TASK INSTRUCTIONS: What is needed is each line of the data below that holds the string "harmful".

INPUT MATERIAL:

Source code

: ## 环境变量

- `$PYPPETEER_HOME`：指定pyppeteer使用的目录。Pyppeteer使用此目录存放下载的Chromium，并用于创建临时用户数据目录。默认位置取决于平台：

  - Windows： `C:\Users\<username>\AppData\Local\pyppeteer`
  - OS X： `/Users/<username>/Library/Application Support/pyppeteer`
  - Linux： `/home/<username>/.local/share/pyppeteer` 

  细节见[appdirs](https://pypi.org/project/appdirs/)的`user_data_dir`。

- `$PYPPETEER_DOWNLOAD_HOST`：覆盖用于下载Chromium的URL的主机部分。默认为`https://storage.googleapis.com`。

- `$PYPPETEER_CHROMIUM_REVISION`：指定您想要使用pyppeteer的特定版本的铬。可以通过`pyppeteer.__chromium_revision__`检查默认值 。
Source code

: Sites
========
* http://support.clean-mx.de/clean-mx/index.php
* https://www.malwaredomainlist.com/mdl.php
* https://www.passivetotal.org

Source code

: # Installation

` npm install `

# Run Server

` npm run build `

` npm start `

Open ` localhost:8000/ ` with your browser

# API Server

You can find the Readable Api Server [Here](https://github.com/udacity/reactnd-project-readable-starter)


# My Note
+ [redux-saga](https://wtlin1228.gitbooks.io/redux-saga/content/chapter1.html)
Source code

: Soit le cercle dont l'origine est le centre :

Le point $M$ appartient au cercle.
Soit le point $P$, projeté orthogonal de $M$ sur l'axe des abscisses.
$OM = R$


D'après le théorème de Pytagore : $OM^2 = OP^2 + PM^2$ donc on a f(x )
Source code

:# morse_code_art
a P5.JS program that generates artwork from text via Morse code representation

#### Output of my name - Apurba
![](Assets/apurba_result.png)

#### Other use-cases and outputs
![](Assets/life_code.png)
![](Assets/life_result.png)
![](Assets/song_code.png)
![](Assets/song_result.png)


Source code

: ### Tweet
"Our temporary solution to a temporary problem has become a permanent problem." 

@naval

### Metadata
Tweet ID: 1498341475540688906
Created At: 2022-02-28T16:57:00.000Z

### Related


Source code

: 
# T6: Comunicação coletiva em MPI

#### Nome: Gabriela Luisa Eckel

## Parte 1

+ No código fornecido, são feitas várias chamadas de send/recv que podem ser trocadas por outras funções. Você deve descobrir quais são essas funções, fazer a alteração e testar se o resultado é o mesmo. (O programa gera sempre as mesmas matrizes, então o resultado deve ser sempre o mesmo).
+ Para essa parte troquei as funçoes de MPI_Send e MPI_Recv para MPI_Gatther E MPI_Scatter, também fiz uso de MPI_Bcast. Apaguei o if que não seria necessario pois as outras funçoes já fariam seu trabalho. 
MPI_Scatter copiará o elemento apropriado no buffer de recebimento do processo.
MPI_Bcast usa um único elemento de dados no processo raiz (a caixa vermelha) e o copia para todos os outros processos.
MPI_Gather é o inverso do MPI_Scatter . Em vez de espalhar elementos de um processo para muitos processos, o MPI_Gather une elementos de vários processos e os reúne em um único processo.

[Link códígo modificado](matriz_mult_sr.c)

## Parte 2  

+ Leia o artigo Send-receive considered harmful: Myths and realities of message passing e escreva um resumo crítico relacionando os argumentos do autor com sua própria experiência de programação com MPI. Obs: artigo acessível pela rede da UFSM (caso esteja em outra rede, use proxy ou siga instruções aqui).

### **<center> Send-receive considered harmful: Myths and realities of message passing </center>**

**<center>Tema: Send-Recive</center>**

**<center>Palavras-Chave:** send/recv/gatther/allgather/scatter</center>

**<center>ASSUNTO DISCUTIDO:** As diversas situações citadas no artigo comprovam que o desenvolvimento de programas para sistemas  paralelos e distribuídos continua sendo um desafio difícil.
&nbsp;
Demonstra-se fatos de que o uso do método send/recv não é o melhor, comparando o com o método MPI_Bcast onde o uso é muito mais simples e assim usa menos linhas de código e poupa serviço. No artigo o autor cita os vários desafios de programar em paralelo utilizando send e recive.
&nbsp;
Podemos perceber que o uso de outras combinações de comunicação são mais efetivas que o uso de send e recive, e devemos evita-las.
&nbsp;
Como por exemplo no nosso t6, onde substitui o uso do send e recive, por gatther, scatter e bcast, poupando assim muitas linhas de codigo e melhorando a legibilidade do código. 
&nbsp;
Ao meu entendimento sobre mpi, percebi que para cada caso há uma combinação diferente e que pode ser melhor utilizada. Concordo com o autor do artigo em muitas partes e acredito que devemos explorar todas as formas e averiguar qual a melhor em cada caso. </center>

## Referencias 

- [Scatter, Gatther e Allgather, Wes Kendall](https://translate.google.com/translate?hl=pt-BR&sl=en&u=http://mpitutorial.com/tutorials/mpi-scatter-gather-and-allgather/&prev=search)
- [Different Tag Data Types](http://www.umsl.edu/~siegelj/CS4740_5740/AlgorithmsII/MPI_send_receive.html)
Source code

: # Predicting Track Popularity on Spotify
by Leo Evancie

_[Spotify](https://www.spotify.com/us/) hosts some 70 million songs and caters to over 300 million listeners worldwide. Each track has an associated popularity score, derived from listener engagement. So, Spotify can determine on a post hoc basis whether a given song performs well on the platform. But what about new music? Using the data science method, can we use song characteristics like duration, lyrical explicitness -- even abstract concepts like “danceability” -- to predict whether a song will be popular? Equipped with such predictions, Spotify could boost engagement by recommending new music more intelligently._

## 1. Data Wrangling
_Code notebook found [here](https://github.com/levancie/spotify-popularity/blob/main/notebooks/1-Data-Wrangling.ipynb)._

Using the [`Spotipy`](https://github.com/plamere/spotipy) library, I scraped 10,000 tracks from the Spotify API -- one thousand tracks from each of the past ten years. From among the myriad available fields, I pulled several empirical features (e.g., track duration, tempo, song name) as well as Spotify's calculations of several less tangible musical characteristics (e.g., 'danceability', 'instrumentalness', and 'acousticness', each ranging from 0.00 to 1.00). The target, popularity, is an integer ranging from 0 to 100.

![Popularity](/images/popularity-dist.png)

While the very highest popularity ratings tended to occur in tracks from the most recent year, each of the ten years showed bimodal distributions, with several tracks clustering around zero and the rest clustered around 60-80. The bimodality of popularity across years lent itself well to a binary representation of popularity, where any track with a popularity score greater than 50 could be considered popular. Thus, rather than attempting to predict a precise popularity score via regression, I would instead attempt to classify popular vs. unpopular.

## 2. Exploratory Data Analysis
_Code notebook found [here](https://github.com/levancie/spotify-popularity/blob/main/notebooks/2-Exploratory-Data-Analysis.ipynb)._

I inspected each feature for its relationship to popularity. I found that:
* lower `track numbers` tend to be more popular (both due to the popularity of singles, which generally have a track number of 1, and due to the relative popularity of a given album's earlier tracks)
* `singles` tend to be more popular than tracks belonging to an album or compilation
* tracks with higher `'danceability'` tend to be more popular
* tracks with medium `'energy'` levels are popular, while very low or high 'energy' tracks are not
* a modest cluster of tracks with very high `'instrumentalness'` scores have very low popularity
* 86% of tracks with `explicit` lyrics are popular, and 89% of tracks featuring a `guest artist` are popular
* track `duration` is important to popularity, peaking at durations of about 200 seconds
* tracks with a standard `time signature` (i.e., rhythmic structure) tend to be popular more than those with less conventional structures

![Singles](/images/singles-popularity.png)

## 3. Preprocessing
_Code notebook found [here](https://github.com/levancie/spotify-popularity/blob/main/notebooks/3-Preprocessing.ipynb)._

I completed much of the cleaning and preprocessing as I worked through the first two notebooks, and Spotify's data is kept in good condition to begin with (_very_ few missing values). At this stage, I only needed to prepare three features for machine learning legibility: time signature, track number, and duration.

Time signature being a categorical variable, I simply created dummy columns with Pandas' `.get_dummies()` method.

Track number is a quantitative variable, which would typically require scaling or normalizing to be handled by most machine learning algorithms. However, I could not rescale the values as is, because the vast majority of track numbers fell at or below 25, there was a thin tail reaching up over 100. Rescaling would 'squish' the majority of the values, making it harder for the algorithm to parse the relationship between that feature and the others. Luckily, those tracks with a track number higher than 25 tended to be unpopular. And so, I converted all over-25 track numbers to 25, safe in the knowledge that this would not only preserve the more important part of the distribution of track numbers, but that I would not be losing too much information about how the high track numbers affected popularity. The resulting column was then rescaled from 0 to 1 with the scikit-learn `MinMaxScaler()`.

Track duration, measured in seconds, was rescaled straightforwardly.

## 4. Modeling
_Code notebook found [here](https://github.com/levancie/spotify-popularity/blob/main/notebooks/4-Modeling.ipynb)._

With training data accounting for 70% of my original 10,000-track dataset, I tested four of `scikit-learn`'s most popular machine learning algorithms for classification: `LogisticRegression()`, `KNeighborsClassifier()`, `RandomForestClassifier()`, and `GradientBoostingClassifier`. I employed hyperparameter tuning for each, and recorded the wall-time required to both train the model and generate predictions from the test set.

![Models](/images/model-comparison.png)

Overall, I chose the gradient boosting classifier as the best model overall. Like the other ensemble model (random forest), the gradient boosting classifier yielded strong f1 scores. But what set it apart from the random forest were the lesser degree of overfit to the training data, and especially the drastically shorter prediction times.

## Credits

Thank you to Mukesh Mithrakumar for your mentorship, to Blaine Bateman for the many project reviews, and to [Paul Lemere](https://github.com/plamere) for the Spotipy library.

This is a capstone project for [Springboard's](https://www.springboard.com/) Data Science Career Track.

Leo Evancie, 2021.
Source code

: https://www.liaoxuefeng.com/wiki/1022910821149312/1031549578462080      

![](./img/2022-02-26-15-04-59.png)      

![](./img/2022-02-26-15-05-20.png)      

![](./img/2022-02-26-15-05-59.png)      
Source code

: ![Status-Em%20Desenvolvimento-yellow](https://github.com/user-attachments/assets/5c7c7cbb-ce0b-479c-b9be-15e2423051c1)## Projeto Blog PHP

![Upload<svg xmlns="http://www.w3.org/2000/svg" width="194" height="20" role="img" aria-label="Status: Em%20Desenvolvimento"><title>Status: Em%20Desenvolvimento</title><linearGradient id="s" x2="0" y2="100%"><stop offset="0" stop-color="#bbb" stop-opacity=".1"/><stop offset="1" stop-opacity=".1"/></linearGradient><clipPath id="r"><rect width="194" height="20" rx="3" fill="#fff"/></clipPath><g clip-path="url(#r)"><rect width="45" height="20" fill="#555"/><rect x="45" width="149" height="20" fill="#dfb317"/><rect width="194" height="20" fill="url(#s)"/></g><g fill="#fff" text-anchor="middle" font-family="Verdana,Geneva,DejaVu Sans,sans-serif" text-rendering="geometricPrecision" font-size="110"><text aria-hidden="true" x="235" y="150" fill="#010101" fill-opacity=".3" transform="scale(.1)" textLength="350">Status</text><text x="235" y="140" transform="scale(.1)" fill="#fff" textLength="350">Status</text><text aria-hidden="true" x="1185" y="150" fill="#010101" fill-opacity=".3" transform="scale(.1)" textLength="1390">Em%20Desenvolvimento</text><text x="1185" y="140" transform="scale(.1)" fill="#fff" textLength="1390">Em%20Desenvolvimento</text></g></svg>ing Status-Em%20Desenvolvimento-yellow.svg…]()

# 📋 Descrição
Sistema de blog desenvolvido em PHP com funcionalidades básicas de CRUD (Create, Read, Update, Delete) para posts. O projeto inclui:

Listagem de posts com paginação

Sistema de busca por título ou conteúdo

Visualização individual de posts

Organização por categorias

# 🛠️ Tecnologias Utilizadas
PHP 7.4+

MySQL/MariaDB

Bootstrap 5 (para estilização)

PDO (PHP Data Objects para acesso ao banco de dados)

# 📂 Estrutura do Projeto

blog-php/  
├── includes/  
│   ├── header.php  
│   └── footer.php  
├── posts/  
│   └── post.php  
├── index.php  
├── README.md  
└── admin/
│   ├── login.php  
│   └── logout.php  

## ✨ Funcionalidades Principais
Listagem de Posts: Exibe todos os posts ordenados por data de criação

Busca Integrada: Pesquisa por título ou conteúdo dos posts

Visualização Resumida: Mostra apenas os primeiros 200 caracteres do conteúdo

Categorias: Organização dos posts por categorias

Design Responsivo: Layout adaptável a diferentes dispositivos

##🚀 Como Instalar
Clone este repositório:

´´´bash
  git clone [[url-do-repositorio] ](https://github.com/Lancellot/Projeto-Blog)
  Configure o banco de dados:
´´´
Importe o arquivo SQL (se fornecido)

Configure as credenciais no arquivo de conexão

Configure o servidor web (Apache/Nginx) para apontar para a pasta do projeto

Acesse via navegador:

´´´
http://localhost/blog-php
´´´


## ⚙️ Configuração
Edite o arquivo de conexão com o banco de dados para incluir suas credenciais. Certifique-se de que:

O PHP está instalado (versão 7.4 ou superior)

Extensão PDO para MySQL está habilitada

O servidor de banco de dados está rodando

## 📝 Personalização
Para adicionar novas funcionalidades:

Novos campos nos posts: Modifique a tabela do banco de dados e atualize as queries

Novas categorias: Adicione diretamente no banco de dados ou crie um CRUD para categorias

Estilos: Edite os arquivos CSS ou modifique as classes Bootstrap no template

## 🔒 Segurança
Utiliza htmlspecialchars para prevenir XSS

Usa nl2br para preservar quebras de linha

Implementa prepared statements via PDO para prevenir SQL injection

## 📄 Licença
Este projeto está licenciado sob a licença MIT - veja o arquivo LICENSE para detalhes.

ANSWER TO THE PROBLEM:
+ Leia o artigo Send-receive considered harmful: Myths and realities of message passing e escreva um resumo crítico relacionando os argumentos do autor com sua própria experiência de programação com MPI. Obs: artigo acessível pela rede da UFSM (caso esteja em outra rede, use proxy ou siga instruções aqui).
### **<center> Send-receive considered harmful: Myths and realities of message passing </center>**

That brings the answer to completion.